September is the worst month on average for stocks, but this September was a good one with equity markets performing well. Bonds were down slightly and REITs again performed well.
September 2019 Market Performance
All index returns are total return (includes reinvestment of dividends) and are in Canadian Dollars unless noted.
*Absolute change in yield, not the return from holding the security.
September was a good month for equity markets. The S&P/TSX Composite was up +1.7% for the month, bringing the year to date return to +19.1%. In the US, the large cap S&P500 and small cap Russell 2000 were both up +1.9% (+20.6% and +13.0% YTD, respectively).
EAFE (Europe, Australasia & Far East) stocks performed even better at +3.2%; European stocks specifically were up +3.0%. With no end to Brexit on the horizon, British stocks continued to surprise by gaining +1.7% and are now up more than 10% for 2019. Emerging market stocks were up +1.3%, and are up a somewhat disappointing +5.5% for 2019.

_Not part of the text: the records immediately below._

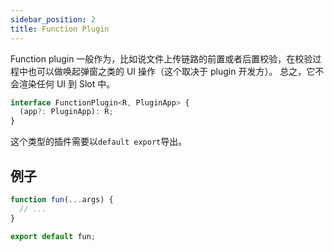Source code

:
 ```yaml
---
sidebar_position: 2
title: Function Plugin
---
```


Function plugin 一般作为，比如说文件上传链路的前置或者后置校验，在校验过程中也可以做唤起弹窗之类的 UI 操作（这个取决于 plugin 开发方）。
总之，它不会渲染任何 UI 到 Slot 中。

```typescript
interface FunctionPlugin<R, PluginApp> {
  (app?: PluginApp): R;
}
```

这个类型的插件需要以`default export`导出。

## 例子

```typescript
function fun(...args) {
  // ...
}

export default fun;
```
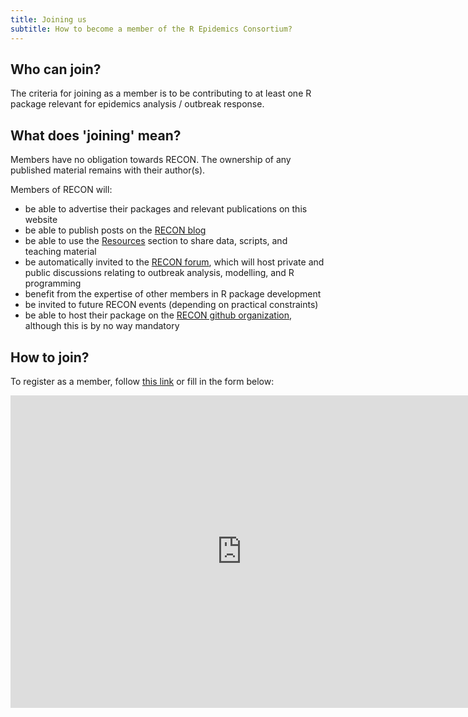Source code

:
 ```yaml
---
title: Joining us
subtitle: How to become a member of the R Epidemics Consortium?
---
```


## Who can join?

The criteria for joining as a member is to be contributing to at least one R package relevant for epidemics analysis / outbreak response.


## What does 'joining' mean?

Members have no obligation towards RECON. The ownership of any published material remains with their author(s).

Members of RECON will:

- be able to advertise their packages and relevant publications on this website
- be able to publish posts on the [RECON blog](../blog)
- be able to use the [Resources](../resources) section to share data, scripts, and teaching material
- be automatically invited to the [RECON forum](../forum), which will host private and public discussions relating to outbreak analysis, modelling, and R programming
- benefit from the expertise of other members in R package development
- be invited to future RECON events (depending on practical constraints)
- be able to host their package on the [RECON github organization](https://github.com/reconhub/), although this is by no way mandatory



## How to join?

To register as a member, follow [this link](https://goo.gl/forms/VdkkofZmuB5BP9HT2) or fill in the form below:

<iframe src="https://docs.google.com/forms/d/e/1FAIpQLSdWeyiSPHifEZt38jPEGEQkzJQUHzmCZiOhi6XV0anj6vdi7g/viewform?embedded=true" width="740" height="500" frameborder="0" marginheight="0" marginwidth="0">Loading...</iframe>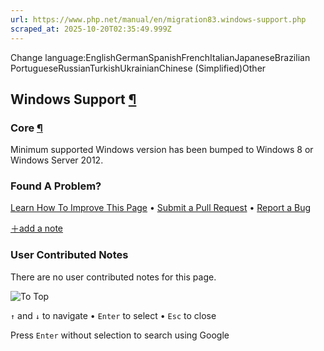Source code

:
 ```yaml
---
url: https://www.php.net/manual/en/migration83.windows-support.php
scraped_at: 2025-10-20T02:35:49.999Z
---
```


Change language:EnglishGermanSpanishFrenchItalianJapaneseBrazilian PortugueseRussianTurkishUkrainianChinese (Simplified)Other

## Windows Support [¶](https://www.php.net/manual/en/migration83.windows-support.php\#migration83.windows-support)

### Core [¶](https://www.php.net/manual/en/migration83.windows-support.php\#migration83.windows-support.core)

Minimum supported Windows version has been bumped to Windows 8 or
Windows Server 2012.


### Found A Problem?

[Learn How To Improve This Page](https://github.com/php/doc-base/blob/master/README.md "This will take you to our contribution guidelines on GitHub")
•
[Submit a Pull Request](https://github.com/php/doc-en/blob/master/appendices/migration83/windows-support.xml)
•
[Report a Bug](https://github.com/php/doc-en/issues/new?body=From%20manual%20page:%20https:%2F%2Fphp.net%2Fmigration83.windows-support%0A%0A---)

[＋add a note](https://www.php.net/manual/add-note.php?sect=migration83.windows-support&repo=en&redirect=https://www.php.net/manual/en/migration83.windows-support.php)

### User Contributed Notes

There are no user contributed notes for this page.

![To Top](https://www.php.net/images/to-top@2x.png)

`↑` and `↓` to navigate •
`Enter` to select •
`Esc` to close


Press `Enter` without
selection to search using Google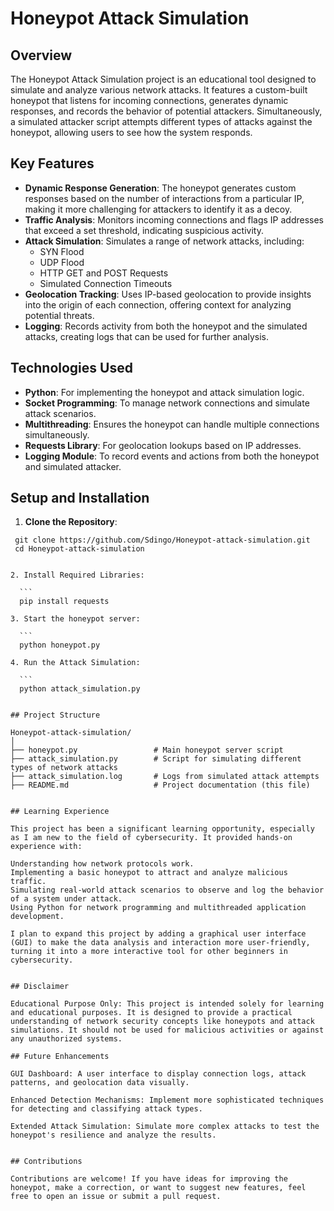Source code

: # Honeypot Attack Simulation

## Overview
The Honeypot Attack Simulation project is an educational tool designed to simulate and analyze various network attacks. It features a custom-built honeypot that listens for incoming connections, generates dynamic responses, and records the behavior of potential attackers. Simultaneously, a simulated attacker script attempts different types of attacks against the honeypot, allowing users to see how the system responds.

## Key Features
- **Dynamic Response Generation**: The honeypot generates custom responses based on the number of interactions from a particular IP, making it more challenging for attackers to identify it as a decoy.
- **Traffic Analysis**: Monitors incoming connections and flags IP addresses that exceed a set threshold, indicating suspicious activity.
- **Attack Simulation**: Simulates a range of network attacks, including:
  - SYN Flood
  - UDP Flood
  - HTTP GET and POST Requests
  - Simulated Connection Timeouts
- **Geolocation Tracking**: Uses IP-based geolocation to provide insights into the origin of each connection, offering context for analyzing potential threats.
- **Logging**: Records activity from both the honeypot and the simulated attacks, creating logs that can be used for further analysis.

## Technologies Used
- **Python**: For implementing the honeypot and attack simulation logic.
- **Socket Programming**: To manage network connections and simulate attack scenarios.
- **Multithreading**: Ensures the honeypot can handle multiple connections simultaneously.
- **Requests Library**: For geolocation lookups based on IP addresses.
- **Logging Module**: To record events and actions from both the honeypot and simulated attacker.

## Setup and Installation
1. **Clone the Repository**:
  ```
   git clone https://github.com/Sdingo/Honeypot-attack-simulation.git
   cd Honeypot-attack-simulation


2. Install Required Libraries:
    
    ```
    pip install requests

3. Start the honeypot server:

    ```
    python honeypot.py

4. Run the Attack Simulation: 
    
    ```
    python attack_simulation.py


## Project Structure

Honeypot-attack-simulation/
│
├── honeypot.py                 # Main honeypot server script
├── attack_simulation.py        # Script for simulating different types of network attacks
├── attack_simulation.log       # Logs from simulated attack attempts
├── README.md                   # Project documentation (this file)


## Learning Experience

This project has been a significant learning opportunity, especially as I am new to the field of cybersecurity. It provided hands-on experience with:

Understanding how network protocols work.
Implementing a basic honeypot to attract and analyze malicious traffic.
Simulating real-world attack scenarios to observe and log the behavior of a system under attack.
Using Python for network programming and multithreaded application development.

I plan to expand this project by adding a graphical user interface (GUI) to make the data analysis and interaction more user-friendly, turning it into a more interactive tool for other beginners in cybersecurity.


## Disclaimer
 
 Educational Purpose Only: This project is intended solely for learning and educational purposes. It is designed to provide a practical understanding of network security concepts like honeypots and attack simulations. It should not be used for malicious activities or against any unauthorized systems.

 ## Future Enhancements

 GUI Dashboard: A user interface to display connection logs, attack patterns, and geolocation data visually.

Enhanced Detection Mechanisms: Implement more sophisticated techniques for detecting and classifying attack types.

Extended Attack Simulation: Simulate more complex attacks to test the honeypot's resilience and analyze the results.


## Contributions

Contributions are welcome! If you have ideas for improving the honeypot, make a correction, or want to suggest new features, feel free to open an issue or submit a pull request.

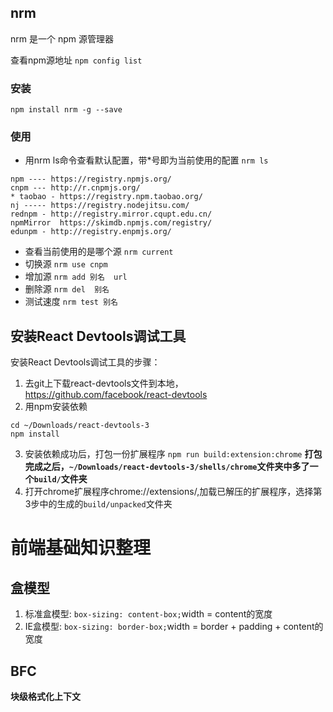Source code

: ## nrm
nrm 是一个 npm 源管理器

查看npm源地址
```npm config list```
### 安装
```npm install nrm -g --save```
### 使用
- 用nrm ls命令查看默认配置，带*号即为当前使用的配置
```nrm ls```
```
npm ---- https://registry.npmjs.org/
cnpm --- http://r.cnpmjs.org/
* taobao - https://registry.npm.taobao.org/
nj ----- https://registry.nodejitsu.com/
rednpm - http://registry.mirror.cqupt.edu.cn/
npmMirror  https://skimdb.npmjs.com/registry/
edunpm - http://registry.enpmjs.org/
  ```
- 查看当前使用的是哪个源
```nrm current```
- 切换源
```nrm use cnpm```
- 增加源
```nrm add 别名  url```
- 删除源
```nrm del  别名```
- 测试速度
```nrm test 别名```

## 安装React Devtools调试工具

安装React Devtools调试工具的步骤：
1. 去git上下载react-devtools文件到本地，https://github.com/facebook/react-devtools
2. 用npm安装依赖
```
cd ~/Downloads/react-devtools-3
npm install
```
3. 安装依赖成功后，打包一份扩展程序
```npm run build:extension:chrome```
**打包完成之后，```~/Downloads/react-devtools-3/shells/chrome```文件夹中多了一个```build/```文件夹**
4. 打开chrome扩展程序chrome://extensions/,加载已解压的扩展程序，选择第3步中的生成的```build/unpacked```文件夹

# 前端基础知识整理

## 盒模型
1. 标准盒模型: ```box-sizing: content-box;```width = content的宽度
2. IE盒模型: ```box-sizing: border-box;```width = border + padding + content的宽度

## BFC
**块级格式化上下文**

Canadian bonds were one of the few negative spots in September, the FTSE/TMX Universe Bond Index lost -0.8% and the FTSE/TMX Short-term Bond Index lost -0.4%. US bonds were mixed in September, with treasuries and high grade corporates down while lower rated and high yield indexes were positive. Emerging market bonds were down -0.8%, they’re up +9.5% for 2019. REITs continued to perform well, returning +2.7% for September and +23.8% for 2019.
The headline commodities, oil and gold were both down in September. Oil was down -1.9% and gold was down -3.7%. Meanwhile, the diversified Bloomberg Commodities Index was up +1.0% for September bringing the 2019 return to an uninspiring +1.4%.
The Canadian Dollar (CAD) gained +0.4% against the US Dollar and +1.3% versus the Euro.
Commentary – by Gordon Ross, CFA
September is historically the worst month of the year for U.S. stocks. Going into September this year there were many crises that seemed to predict a terrible month: trade wars, impeachment announcements, attacks on oil fields, negative interest rates, etc.
At the end of the month, U.S. stocks had given a positive return for the period. This kind of surprise is completely normal in markets of tradeable securities. What can a person do?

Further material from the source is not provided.